Vuelvo mis pasos camino de casa. Veo a padres pasear a sus hijos en sus sillitas. Veo a padres que son paseados por sus hijos en sillas de ruedas. Pienso en la crueldad de la vida, en que no es lineal sino circular y en el amor que nos da el Niño que va a nacer en apenas unas horas.
Un soldado romano apunta con su lanza a su perro, que está tan quieto como su amo, ante el asombro de los viandantes. De repente, una voz ininteligible quiebra su calma, al igual que la de los negritos que alfombran las calles. Es la Policía Local que, diplomáticamente, hace la vista gorda cambiando el paso y la acera de su paseo. Quizá todos tienen derecho a su Navidad.
Pienso en fotos para días posteriores, para una mañana tan soleada como esta. Tan solo el eterno problema, el cable cabrón que estorba sin compasión.
Encamino mis pasos hacia mi casa. Cuanto más cerca estoy, las tiendas se cierran y la gente se difumina, dejando paso a los turistas impenitentes, a los viandantes forzosos y al frío, que aumenta su cuota individual a pesar del sol.

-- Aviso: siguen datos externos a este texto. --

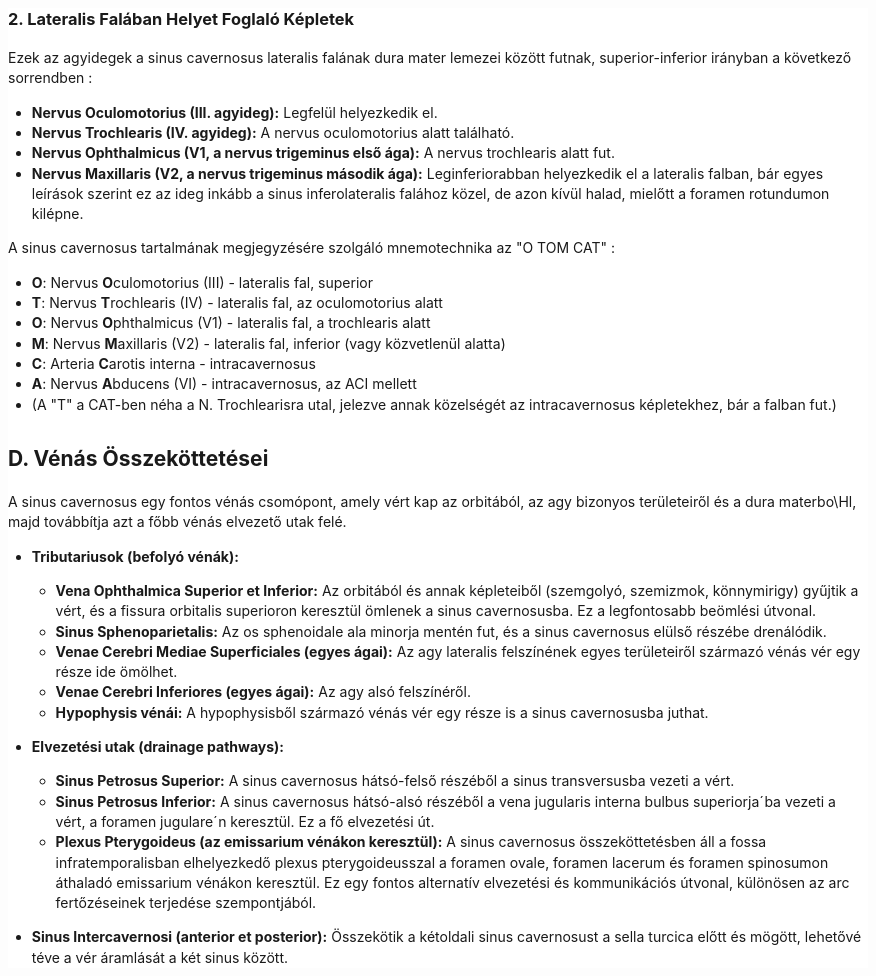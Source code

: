 
### 2. Lateralis Falában Helyet Foglaló Képletek

Ezek az agyidegek a sinus cavernosus lateralis falának dura mater lemezei között futnak, superior-inferior irányban a következő sorrendben :  

- **Nervus Oculomotorius (III. agyideg):** Legfelül helyezkedik el.
- **Nervus Trochlearis (IV. agyideg):** A nervus oculomotorius alatt található.
- **Nervus Ophthalmicus (V1, a nervus trigeminus első ága):** A nervus trochlearis alatt fut.
- **Nervus Maxillaris (V2, a nervus trigeminus második ága):** Leginferiorabban helyezkedik el a lateralis falban, bár egyes leírások szerint ez az ideg inkább a sinus inferolateralis falához közel, de azon kívül halad, mielőtt a foramen rotundumon kilépne.  
    

A sinus cavernosus tartalmának megjegyzésére szolgáló mnemotechnika az "O TOM CAT" :  

- **O**: Nervus **O**culomotorius (III) - lateralis fal, superior
- **T**: Nervus **T**rochlearis (IV) - lateralis fal, az oculomotorius alatt
- **O**: Nervus **O**phthalmicus (V1) - lateralis fal, a trochlearis alatt
- **M**: Nervus **M**axillaris (V2) - lateralis fal, inferior (vagy közvetlenül alatta)
- **C**: Arteria **C**arotis interna - intracavernosus
- **A**: Nervus **A**bducens (VI) - intracavernosus, az ACI mellett
- (A "T" a CAT-ben néha a N. Trochlearisra utal, jelezve annak közelségét az intracavernosus képletekhez, bár a falban fut.)

## D. Vénás Összeköttetései

A sinus cavernosus egy fontos vénás csomópont, amely vért kap az orbitából, az agy bizonyos területeiről és a dura materbo\Hl, majd továbbítja azt a főbb vénás elvezető utak felé.

- **Tributariusok (befolyó vénák):**  
    
    - **Vena Ophthalmica Superior et Inferior:** Az orbitából és annak képleteiből (szemgolyó, szemizmok, könnymirigy) gyűjtik a vért, és a fissura orbitalis superioron keresztül ömlenek a sinus cavernosusba. Ez a legfontosabb beömlési útvonal.
    - **Sinus Sphenoparietalis:** Az os sphenoidale ala minorja mentén fut, és a sinus cavernosus elülső részébe drenálódik.
    - **Venae Cerebri Mediae Superficiales (egyes ágai):** Az agy lateralis felszínének egyes területeiről származó vénás vér egy része ide ömölhet.
    - **Venae Cerebri Inferiores (egyes ágai):** Az agy alsó felszínéről.
    - **Hypophysis vénái:** A hypophysisből származó vénás vér egy része is a sinus cavernosusba juthat.
- **Elvezetési utak (drainage pathways):**  
    
    - **Sinus Petrosus Superior:** A sinus cavernosus hátsó-felső részéből a sinus transversusba vezeti a vért.
    - **Sinus Petrosus Inferior:** A sinus cavernosus hátsó-alsó részéből a vena jugularis interna bulbus superiorjaˊba vezeti a vért, a foramen jugulareˊn keresztül. Ez a fő elvezetési út.
    - **Plexus Pterygoideus (az emissarium vénákon keresztül):** A sinus cavernosus összeköttetésben áll a fossa infratemporalisban elhelyezkedő plexus pterygoideusszal a foramen ovale, foramen lacerum és foramen spinosumon áthaladó emissarium vénákon keresztül. Ez egy fontos alternatív elvezetési és kommunikációs útvonal, különösen az arc fertőzéseinek terjedése szempontjából.
- **Sinus Intercavernosi (anterior et posterior):** Összekötik a kétoldali sinus cavernosust a sella turcica előtt és mögött, lehetővé téve a vér áramlását a két sinus között.  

Me sorprende ver bolsas de Los Italianos en pleno mes de diciembre, en pleno día de nochebuena. Tentado estoy de preguntar, pero cierta timidez me lo impide.
En la plaza se despiden cinco adolescentes. Sonrisas y caras coloradas no precisamente por el frío. Uno de ellos, avanzados unos pasos, lanza con fuerza una bolsa al aire para recogerla instantes después. Un momento antes, alcanza la categoría de "mono" y provoca el rubor de una joven rubia a la que no pongo cara.

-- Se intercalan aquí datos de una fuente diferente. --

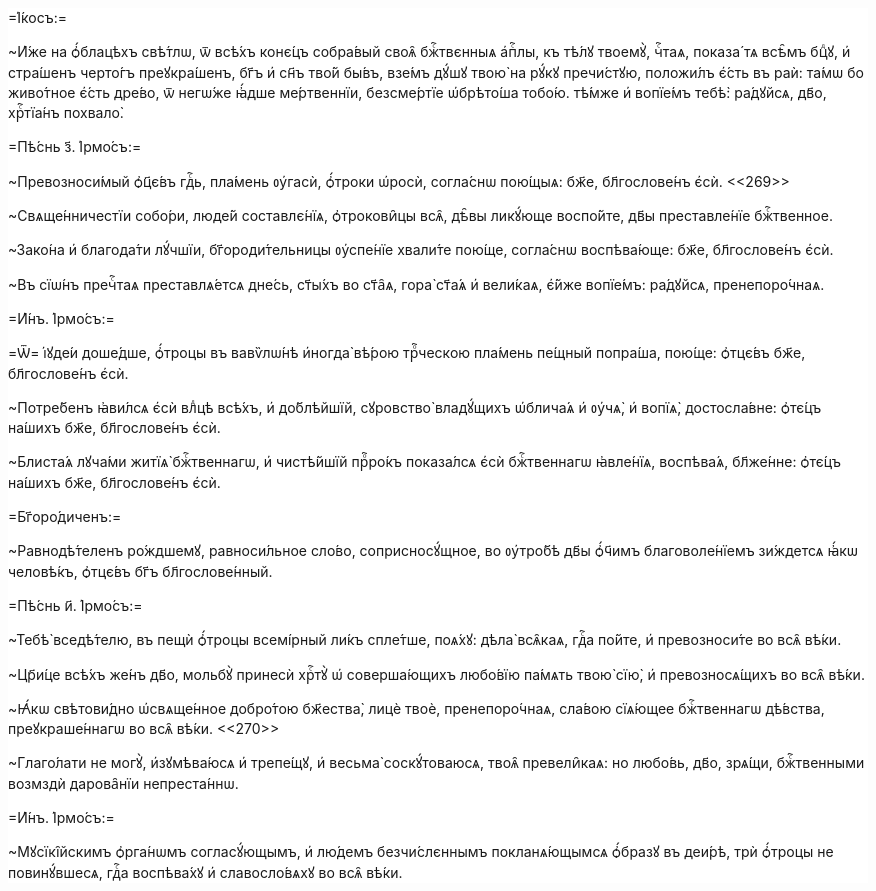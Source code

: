 =І҆́косъ:=

~И҆́же на ѻ҆́блацѣхъ свѣ́тлѡ, ѿ всѣ́хъ конє́цъ собра́вый своѧ̑ бжⷭ҇твєнныѧ
а҆пⷭ҇лы, къ тѣ́лꙋ твоемꙋ̀, чⷭ҇таѧ, показа́ тѧ всѣ̑мъ бцⷣꙋ, и҆ стра́шенъ черто́гъ
преꙋкра́шенъ, бг҃ъ и҆ сн҃ъ тво́й бы́въ, взе́мъ дꙋ́шꙋ твою̀ на рꙋ́кꙋ пречи́стꙋю,
положи́лъ є҆́сть въ раѝ: та́мѡ бо живо́тное є҆́сть дре́во, ѿ негѡ́же ꙗ҆́дше
ме́ртвеннїи, безсме́ртїе ѡ҆брѣто́ша тобо́ю. тѣ́мже и҆ вопїе́мъ тебѣ̀: ра́дꙋйсѧ,
дв҃о, хрⷭ҇тїа́нъ похвало̀.

=Пѣ́снь з҃. І҆рмо́съ:=

~Превозноси́мый ѻ҆ц҃є́въ гдⷭ҇ь, пла́мень ᲂу҆гасѝ, ѻ҆́троки ѡ҆росѝ, согла́снѡ
пою́щыѧ: бж҃е, бл҃гослове́нъ є҆сѝ. <<269>>

~Свѧще́нничестїи собо́ри, люде́й составлє́нїѧ, ѻ҆трокови̑цы всѧ̑, дѣ̑вы
ликꙋ́юще воспо́йте, дв҃ы преставле́нїе бжⷭ҇твенное.

~Зако́на и҆ благода́ти лꙋ́чшїи, бг҃ороди́тельницы ᲂу҆спе́нїе хвали́те пою́ще,
согла́снѡ воспѣва́юще: бж҃е, бл҃гослове́нъ є҆сѝ.

~Въ сїѡ́нъ пречⷭ҇таѧ преставлѧ́етсѧ дне́сь, ст҃ы́хъ во ст҃а̑ѧ, гора̀ ст҃а́ѧ и҆
вели́каѧ, є҆́йже вопїе́мъ: ра́дꙋйсѧ, пренепоро́чнаѧ.

=И҆́нъ. І҆рмо́съ:=

=Ѿ= і҆ꙋде́и доше́дше, ѻ҆́троцы въ вавѷлѡ́нѣ и҆ногда̀ вѣ́рою трⷪ҇ческою пла́мень
пе́щный попра́ша, пою́ще: ѻ҆тцє́въ бж҃е, бл҃гослове́нъ є҆сѝ.

~Потре́бенъ ꙗ҆ви́лсѧ є҆сѝ влⷣцѣ всѣ́хъ, и҆ до́блѣйшїй, сꙋровство̀ владꙋ́щихъ
ѡ҆блича́ѧ и҆ ᲂу҆чѧ̀, и҆ вопїѧ̀, достосла́вне: ѻ҆тє́цъ на́шихъ бж҃е,
бл҃гослове́нъ є҆сѝ.

~Блиста́ѧ лꙋча́ми житїѧ̀ бжⷭ҇твеннагѡ, и҆ чистѣ́йшїй прⷪ҇ро́къ показа́лсѧ є҆сѝ
бжⷭ҇твеннагѡ ꙗ҆вле́нїѧ, воспѣва́ѧ, бл҃же́нне: ѻ҆тє́цъ на́шихъ бж҃е,
бл҃гослове́нъ є҆сѝ.

=Бг҃оро́диченъ:=

~Равнодѣ́теленъ ро́ждшемꙋ, равноси́льное сло́во, соприсносꙋ́щное, во ᲂу҆тро́бѣ
дв҃ы ѻ҆́ч҃имъ благоволе́нїемъ зи́ждетсѧ ꙗ҆́кѡ человѣ́къ, ѻ҆тцє́въ бг҃ъ
бл҃гослове́нный.

=Пѣ́снь и҃. І҆рмо́съ:=

~Тебѣ̀ вседѣ́телю, въ пещѝ ѻ҆́троцы всемі́рный ли́къ спле́тше, поѧ́хꙋ: дѣла̀
всѧ̑каѧ, гдⷭ҇а по́йте, и҆ превозноси́те во всѧ̑ вѣ́ки.

~Цр҃и́це всѣ́хъ же́нъ дв҃о, мольбꙋ̀ принесѝ хрⷭ҇тꙋ̀ ѡ҆ соверша́ющихъ любо́вїю
па́мѧть твою̀ сїю̀, и҆ превозносѧ́щихъ во всѧ̑ вѣ́ки.

~Ꙗ҆́кѡ свѣтови́дно ѡ҆свѧще́нное добро́тою бж҃ества̀, лицѐ твоѐ, пренепоро́чнаѧ,
сла́вою сїѧ́ющее бжⷭ҇твеннагѡ дѣ́вства, преꙋкраше́ннагѡ во всѧ̑ вѣ́ки. <<270>>

~Глаго́лати не могꙋ̀, и҆зꙋмѣва́юсѧ и҆ трепе́щꙋ, и҆ весьма̀ соскꙋ́товаюсѧ, твоѧ̑
превели̑каѧ: но любо́вь, дв҃о, зрѧ́щи, бжⷭ҇твенными возмздѝ дарова̑нїи
непреста́ннѡ.

=И҆́нъ. І҆рмо́съ:=

~Мꙋсїкі̑йскимъ ѻ҆рга́нѡмъ согласꙋ́ющымъ, и҆ лю́демъ безчи́слєннымъ
покланѧ́ющымсѧ ѻ҆́бразꙋ въ деи́рѣ, трѝ ѻ҆́троцы не повинꙋ́вшесѧ, гдⷭ҇а
воспѣва́хꙋ и҆ славосло́вѧхꙋ во всѧ̑ вѣ́ки.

Y, como la Navidad es mágica, por fin atraigo la atención de un amable repartidor de publicidad, que me ofrece tapas y cerveza a precio especial, a pesar de ir solo y despistado, protegido tras mis gafas de sol. Me doy por satisfecho con este inesperado regalo y vuelvo a casa feliz.
Abro la puerta. He llegado a casa. Es el momento de quitarme las gafas.